◆ WHAT NEEDS TO BE DONE:
Each of the lines from the one that contains "spargere nell'alta atmosfera" to the end of the entries below should be output exactly.

☆ ☆ ☆ ☆

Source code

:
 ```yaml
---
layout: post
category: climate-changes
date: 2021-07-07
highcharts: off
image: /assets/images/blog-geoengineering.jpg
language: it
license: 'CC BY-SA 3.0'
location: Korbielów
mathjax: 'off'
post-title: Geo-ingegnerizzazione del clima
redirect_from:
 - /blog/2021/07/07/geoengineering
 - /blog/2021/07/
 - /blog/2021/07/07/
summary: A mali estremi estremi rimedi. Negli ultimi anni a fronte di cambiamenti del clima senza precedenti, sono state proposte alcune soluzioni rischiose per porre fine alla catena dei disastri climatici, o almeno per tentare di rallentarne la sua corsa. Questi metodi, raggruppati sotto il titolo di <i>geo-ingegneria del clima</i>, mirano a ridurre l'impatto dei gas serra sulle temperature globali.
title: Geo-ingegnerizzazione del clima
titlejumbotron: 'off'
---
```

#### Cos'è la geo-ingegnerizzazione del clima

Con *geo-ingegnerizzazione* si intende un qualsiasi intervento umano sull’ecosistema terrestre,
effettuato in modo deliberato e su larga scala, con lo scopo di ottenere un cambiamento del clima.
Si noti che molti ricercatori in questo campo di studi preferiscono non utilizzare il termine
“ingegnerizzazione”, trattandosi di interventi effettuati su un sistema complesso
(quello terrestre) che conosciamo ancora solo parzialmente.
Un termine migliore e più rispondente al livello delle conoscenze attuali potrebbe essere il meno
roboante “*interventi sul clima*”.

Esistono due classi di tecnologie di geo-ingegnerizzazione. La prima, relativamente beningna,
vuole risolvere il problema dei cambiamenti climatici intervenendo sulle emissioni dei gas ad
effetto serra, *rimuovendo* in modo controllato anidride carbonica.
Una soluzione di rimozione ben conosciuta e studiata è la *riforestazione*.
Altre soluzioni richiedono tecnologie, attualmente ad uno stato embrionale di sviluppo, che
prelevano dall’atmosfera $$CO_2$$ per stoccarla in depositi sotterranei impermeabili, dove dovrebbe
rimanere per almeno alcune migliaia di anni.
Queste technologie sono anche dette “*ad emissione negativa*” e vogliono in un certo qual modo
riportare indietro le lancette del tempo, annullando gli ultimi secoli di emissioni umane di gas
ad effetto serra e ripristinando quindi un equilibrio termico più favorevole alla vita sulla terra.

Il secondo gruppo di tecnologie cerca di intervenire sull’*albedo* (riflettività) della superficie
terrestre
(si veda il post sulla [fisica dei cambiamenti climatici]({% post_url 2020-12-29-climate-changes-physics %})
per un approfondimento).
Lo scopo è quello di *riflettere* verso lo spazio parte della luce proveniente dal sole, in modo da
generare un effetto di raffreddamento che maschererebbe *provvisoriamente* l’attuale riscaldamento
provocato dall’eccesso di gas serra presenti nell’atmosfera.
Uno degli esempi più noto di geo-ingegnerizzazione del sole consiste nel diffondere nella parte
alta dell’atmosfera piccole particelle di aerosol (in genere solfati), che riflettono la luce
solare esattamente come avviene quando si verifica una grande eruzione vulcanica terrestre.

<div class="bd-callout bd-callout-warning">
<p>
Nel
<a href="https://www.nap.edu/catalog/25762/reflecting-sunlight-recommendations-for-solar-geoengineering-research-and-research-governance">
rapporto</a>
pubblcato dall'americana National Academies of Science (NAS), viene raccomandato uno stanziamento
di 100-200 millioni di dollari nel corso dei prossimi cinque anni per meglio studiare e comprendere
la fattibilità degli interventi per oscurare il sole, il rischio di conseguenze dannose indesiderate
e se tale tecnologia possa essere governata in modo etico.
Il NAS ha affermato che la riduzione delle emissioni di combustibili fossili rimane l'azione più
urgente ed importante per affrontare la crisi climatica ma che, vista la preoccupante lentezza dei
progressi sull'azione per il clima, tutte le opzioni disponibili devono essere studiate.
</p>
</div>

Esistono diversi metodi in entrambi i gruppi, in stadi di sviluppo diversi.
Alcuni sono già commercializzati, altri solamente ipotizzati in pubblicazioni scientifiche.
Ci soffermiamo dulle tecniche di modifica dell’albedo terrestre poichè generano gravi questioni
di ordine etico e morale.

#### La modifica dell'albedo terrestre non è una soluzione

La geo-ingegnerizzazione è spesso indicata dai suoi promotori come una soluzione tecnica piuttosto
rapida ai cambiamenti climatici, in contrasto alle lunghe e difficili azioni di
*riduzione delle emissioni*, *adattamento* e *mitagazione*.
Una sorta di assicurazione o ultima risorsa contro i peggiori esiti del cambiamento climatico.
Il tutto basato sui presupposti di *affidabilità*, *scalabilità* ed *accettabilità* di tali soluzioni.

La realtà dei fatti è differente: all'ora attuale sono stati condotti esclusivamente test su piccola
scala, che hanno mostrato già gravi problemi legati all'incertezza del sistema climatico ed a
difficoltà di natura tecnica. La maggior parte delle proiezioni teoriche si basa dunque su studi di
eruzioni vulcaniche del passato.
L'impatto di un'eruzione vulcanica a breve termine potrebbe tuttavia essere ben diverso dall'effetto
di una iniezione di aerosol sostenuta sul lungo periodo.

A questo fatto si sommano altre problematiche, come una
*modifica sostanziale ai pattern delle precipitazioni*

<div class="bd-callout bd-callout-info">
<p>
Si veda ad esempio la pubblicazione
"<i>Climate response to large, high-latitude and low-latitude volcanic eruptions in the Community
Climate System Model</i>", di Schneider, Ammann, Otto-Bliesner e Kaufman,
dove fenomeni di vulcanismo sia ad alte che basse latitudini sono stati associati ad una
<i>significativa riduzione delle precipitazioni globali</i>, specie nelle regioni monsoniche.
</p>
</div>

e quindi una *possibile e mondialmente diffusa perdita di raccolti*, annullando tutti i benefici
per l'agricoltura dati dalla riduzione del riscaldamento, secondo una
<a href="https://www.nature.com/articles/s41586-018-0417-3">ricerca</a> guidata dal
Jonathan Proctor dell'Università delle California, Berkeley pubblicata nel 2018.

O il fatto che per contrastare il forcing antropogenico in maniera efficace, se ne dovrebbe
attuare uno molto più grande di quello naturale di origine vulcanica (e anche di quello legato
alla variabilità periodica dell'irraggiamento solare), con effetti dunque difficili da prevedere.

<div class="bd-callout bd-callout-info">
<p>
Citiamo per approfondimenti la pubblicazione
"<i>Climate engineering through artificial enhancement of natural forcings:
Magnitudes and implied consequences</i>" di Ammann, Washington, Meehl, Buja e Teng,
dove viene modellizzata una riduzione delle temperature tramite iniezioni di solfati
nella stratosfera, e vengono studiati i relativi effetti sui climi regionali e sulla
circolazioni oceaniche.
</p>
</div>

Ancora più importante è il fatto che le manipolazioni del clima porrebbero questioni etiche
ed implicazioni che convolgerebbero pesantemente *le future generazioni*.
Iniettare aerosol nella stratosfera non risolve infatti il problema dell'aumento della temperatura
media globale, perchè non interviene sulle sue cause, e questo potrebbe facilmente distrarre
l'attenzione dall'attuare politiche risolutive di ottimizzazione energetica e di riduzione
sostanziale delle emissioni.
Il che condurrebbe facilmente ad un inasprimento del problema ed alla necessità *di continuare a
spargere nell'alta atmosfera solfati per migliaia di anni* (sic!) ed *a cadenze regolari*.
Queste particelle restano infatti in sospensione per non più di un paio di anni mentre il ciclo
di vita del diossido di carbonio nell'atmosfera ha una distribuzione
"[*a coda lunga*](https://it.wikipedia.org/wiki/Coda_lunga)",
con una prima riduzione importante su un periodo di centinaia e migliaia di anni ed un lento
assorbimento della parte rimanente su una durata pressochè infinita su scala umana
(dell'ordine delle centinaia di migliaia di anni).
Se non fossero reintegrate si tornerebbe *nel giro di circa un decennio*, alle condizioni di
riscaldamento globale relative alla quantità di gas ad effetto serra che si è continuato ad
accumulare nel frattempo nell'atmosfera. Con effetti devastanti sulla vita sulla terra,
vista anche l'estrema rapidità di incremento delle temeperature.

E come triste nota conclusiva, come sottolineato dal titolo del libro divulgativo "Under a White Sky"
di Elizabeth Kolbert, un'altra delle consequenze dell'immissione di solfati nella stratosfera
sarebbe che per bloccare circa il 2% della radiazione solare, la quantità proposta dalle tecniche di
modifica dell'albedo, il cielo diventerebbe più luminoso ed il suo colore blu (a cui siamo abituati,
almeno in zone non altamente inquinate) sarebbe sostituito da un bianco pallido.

☆ ☆ ☆ ☆

◆ ANSWER SPACE:
spargere nell'alta atmosfera solfati per migliaia di anni* (sic!) ed *a cadenze regolari*.
Queste particelle restano infatti in sospensione per non più di un paio di anni mentre il ciclo
di vita del diossido di carbonio nell'atmosfera ha una distribuzione
"[*a coda lunga*](https://it.wikipedia.org/wiki/Coda_lunga)",
con una prima riduzione importante su un periodo di centinaia e migliaia di anni ed un lento
assorbimento della parte rimanente su una durata pressochè infinita su scala umana
(dell'ordine delle centinaia di migliaia di anni).
Se non fossero reintegrate si tornerebbe *nel giro di circa un decennio*, alle condizioni di
riscaldamento globale relative alla quantità di gas ad effetto serra che si è continuato ad
accumulare nel frattempo nell'atmosfera. Con effetti devastanti sulla vita sulla terra,
vista anche l'estrema rapidità di incremento delle temeperature.

E come triste nota conclusiva, come sottolineato dal titolo del libro divulgativo "Under a White Sky"
di Elizabeth Kolbert, un'altra delle consequenze dell'immissione di solfati nella stratosfera
sarebbe che per bloccare circa il 2% della radiazione solare, la quantità proposta dalle tecniche di
modifica dell'albedo, il cielo diventerebbe più luminoso ed il suo colore blu (a cui siamo abituati,
almeno in zone non altamente inquinate) sarebbe sostituito da un bianco pallido.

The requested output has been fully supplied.